● What is being asked
Please give an exact transcription of the records shown below.

───── Extracted records ─────

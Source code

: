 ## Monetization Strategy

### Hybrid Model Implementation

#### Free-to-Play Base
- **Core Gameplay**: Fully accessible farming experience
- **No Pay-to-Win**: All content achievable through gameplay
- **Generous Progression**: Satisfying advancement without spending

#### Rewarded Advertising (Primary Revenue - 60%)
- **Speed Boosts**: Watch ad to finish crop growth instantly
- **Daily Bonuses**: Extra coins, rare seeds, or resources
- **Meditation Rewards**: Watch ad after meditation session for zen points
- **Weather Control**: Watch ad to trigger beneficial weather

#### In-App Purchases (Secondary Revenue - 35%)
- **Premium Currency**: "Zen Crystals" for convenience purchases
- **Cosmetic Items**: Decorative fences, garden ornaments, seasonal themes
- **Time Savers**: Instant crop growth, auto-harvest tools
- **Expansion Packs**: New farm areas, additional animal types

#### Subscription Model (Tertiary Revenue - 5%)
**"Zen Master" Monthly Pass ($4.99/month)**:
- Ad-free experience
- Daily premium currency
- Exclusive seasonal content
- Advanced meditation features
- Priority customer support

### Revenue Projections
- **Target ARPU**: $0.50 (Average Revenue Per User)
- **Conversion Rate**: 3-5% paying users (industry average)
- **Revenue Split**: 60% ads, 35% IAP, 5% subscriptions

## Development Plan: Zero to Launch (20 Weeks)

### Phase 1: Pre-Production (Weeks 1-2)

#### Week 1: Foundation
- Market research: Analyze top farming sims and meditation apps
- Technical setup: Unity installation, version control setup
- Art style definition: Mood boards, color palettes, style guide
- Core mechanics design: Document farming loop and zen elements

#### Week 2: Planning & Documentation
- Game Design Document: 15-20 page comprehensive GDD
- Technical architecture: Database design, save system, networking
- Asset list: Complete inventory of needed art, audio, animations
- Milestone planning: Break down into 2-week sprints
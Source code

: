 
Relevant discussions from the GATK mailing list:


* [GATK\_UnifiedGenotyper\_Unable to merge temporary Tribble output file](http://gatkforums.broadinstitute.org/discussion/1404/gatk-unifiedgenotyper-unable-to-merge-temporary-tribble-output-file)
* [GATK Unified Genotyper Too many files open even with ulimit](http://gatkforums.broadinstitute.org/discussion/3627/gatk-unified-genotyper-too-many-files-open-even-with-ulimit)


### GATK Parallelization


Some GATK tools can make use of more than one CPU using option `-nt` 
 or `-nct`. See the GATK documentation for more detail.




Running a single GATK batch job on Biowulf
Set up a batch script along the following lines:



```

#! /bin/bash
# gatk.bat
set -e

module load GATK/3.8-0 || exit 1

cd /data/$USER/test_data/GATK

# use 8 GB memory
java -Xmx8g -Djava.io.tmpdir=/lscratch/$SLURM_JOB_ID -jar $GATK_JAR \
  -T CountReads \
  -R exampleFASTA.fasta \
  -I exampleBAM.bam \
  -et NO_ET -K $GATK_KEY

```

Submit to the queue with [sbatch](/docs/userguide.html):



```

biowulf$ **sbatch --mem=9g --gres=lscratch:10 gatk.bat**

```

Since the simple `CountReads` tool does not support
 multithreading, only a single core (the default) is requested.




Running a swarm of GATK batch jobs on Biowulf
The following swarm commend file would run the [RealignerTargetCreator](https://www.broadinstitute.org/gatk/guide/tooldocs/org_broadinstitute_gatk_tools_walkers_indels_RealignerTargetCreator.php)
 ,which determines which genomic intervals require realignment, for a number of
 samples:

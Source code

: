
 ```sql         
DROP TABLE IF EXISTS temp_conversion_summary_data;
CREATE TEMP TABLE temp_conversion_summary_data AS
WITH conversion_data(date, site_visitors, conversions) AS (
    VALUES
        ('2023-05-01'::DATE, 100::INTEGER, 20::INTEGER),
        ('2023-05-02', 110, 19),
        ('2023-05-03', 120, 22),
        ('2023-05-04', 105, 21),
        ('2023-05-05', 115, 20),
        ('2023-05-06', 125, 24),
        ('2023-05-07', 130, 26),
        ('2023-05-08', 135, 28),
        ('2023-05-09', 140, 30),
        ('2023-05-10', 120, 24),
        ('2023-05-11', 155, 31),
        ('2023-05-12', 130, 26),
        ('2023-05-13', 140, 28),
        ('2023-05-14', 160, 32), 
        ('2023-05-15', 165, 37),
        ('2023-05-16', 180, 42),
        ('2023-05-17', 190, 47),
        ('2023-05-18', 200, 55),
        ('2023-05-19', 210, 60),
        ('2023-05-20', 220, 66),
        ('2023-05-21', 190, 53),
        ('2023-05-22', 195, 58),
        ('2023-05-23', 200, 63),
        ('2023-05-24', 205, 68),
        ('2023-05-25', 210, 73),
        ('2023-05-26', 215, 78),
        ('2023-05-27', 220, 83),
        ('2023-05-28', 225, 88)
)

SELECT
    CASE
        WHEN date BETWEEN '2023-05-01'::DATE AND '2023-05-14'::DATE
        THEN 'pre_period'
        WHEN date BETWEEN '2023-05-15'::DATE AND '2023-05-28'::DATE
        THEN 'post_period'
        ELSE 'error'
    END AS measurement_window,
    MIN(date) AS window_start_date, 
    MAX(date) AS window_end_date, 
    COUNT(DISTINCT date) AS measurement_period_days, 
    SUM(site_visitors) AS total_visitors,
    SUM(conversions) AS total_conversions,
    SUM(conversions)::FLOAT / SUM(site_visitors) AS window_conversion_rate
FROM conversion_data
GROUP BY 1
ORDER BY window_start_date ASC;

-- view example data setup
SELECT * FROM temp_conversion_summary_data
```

─────

● Task solution
Source code

: ## Monetization Strategy

### Hybrid Model Implementation

#### Free-to-Play Base
- **Core Gameplay**: Fully accessible farming experience
- **No Pay-to-Win**: All content achievable through gameplay
- **Generous Progression**: Satisfying advancement without spending

#### Rewarded Advertising (Primary Revenue - 60%)
- **Speed Boosts**: Watch ad to finish crop growth instantly
- **Daily Bonuses**: Extra coins, rare seeds, or resources
- **Meditation Rewards**: Watch ad after meditation session for zen points
- **Weather Control**: Watch ad to trigger beneficial weather

#### In-App Purchases (Secondary Revenue - 35%)
- **Premium Currency**: "Zen Crystals" for convenience purchases
- **Cosmetic Items**: Decorative fences, garden ornaments, seasonal themes
- **Time Savers**: Instant crop growth, auto-harvest tools
- **Expansion Packs**: New farm areas, additional animal types

#### Subscription Model (Tertiary Revenue - 5%)
**"Zen Master" Monthly Pass ($4.99/month)**:
- Ad-free experience
- Daily premium currency
- Exclusive seasonal content
- Advanced meditation features
- Priority customer support

### Revenue Projections
- **Target ARPU**: $0.50 (Average Revenue Per User)
- **Conversion Rate**: 3-5% paying users (industry average)
- **Revenue Split**: 60% ads, 35% IAP, 5% subscriptions

## Development Plan: Zero to Launch (20 Weeks)

### Phase 1: Pre-Production (Weeks 1-2)

#### Week 1: Foundation
- Market research: Analyze top farming sims and meditation apps
- Technical setup: Unity installation, version control setup
- Art style definition: Mood boards, color palettes, style guide
- Core mechanics design: Document farming loop and zen elements

#### Week 2: Planning & Documentation
- Game Design Document: 15-20 page comprehensive GDD
- Technical architecture: Database design, save system, networking
- Asset list: Complete inventory of needed art, audio, animations
- Milestone planning: Break down into 2-week sprints
Source code

: 
Relevant discussions from the GATK mailing list:


* [GATK\_UnifiedGenotyper\_Unable to merge temporary Tribble output file](http://gatkforums.broadinstitute.org/discussion/1404/gatk-unifiedgenotyper-unable-to-merge-temporary-tribble-output-file)
* [GATK Unified Genotyper Too many files open even with ulimit](http://gatkforums.broadinstitute.org/discussion/3627/gatk-unified-genotyper-too-many-files-open-even-with-ulimit)


### GATK Parallelization


Some GATK tools can make use of more than one CPU using option `-nt` 
 or `-nct`. See the GATK documentation for more detail.




Running a single GATK batch job on Biowulf
Set up a batch script along the following lines:



```

#! /bin/bash
# gatk.bat
set -e

module load GATK/3.8-0 || exit 1

cd /data/$USER/test_data/GATK

# use 8 GB memory
java -Xmx8g -Djava.io.tmpdir=/lscratch/$SLURM_JOB_ID -jar $GATK_JAR \
  -T CountReads \
  -R exampleFASTA.fasta \
  -I exampleBAM.bam \
  -et NO_ET -K $GATK_KEY

```

Submit to the queue with [sbatch](/docs/userguide.html):



```

biowulf$ **sbatch --mem=9g --gres=lscratch:10 gatk.bat**

```

Since the simple `CountReads` tool does not support
 multithreading, only a single core (the default) is requested.




Running a swarm of GATK batch jobs on Biowulf
The following swarm commend file would run the [RealignerTargetCreator](https://www.broadinstitute.org/gatk/guide/tooldocs/org_broadinstitute_gatk_tools_walkers_indels_RealignerTargetCreator.php)
 ,which determines which genomic intervals require realignment, for a number of
 samples:

Source code

:
 ```sql         
DROP TABLE IF EXISTS temp_conversion_summary_data;
CREATE TEMP TABLE temp_conversion_summary_data AS
WITH conversion_data(date, site_visitors, conversions) AS (
    VALUES
        ('2023-05-01'::DATE, 100::INTEGER, 20::INTEGER),
        ('2023-05-02', 110, 19),
        ('2023-05-03', 120, 22),
        ('2023-05-04', 105, 21),
        ('2023-05-05', 115, 20),
        ('2023-05-06', 125, 24),
        ('2023-05-07', 130, 26),
        ('2023-05-08', 135, 28),
        ('2023-05-09', 140, 30),
        ('2023-05-10', 120, 24),
        ('2023-05-11', 155, 31),
        ('2023-05-12', 130, 26),
        ('2023-05-13', 140, 28),
        ('2023-05-14', 160, 32), 
        ('2023-05-15', 165, 37),
        ('2023-05-16', 180, 42),
        ('2023-05-17', 190, 47),
        ('2023-05-18', 200, 55),
        ('2023-05-19', 210, 60),
        ('2023-05-20', 220, 66),
        ('2023-05-21', 190, 53),
        ('2023-05-22', 195, 58),
        ('2023-05-23', 200, 63),
        ('2023-05-24', 205, 68),
        ('2023-05-25', 210, 73),
        ('2023-05-26', 215, 78),
        ('2023-05-27', 220, 83),
        ('2023-05-28', 225, 88)
)

SELECT
    CASE
        WHEN date BETWEEN '2023-05-01'::DATE AND '2023-05-14'::DATE
        THEN 'pre_period'
        WHEN date BETWEEN '2023-05-15'::DATE AND '2023-05-28'::DATE
        THEN 'post_period'
        ELSE 'error'
    END AS measurement_window,
    MIN(date) AS window_start_date, 
    MAX(date) AS window_end_date, 
    COUNT(DISTINCT date) AS measurement_period_days, 
    SUM(site_visitors) AS total_visitors,
    SUM(conversions) AS total_conversions,
    SUM(conversions)::FLOAT / SUM(site_visitors) AS window_conversion_rate
FROM conversion_data
GROUP BY 1
ORDER BY window_start_date ASC;

-- view example data setup
SELECT * FROM temp_conversion_summary_data
```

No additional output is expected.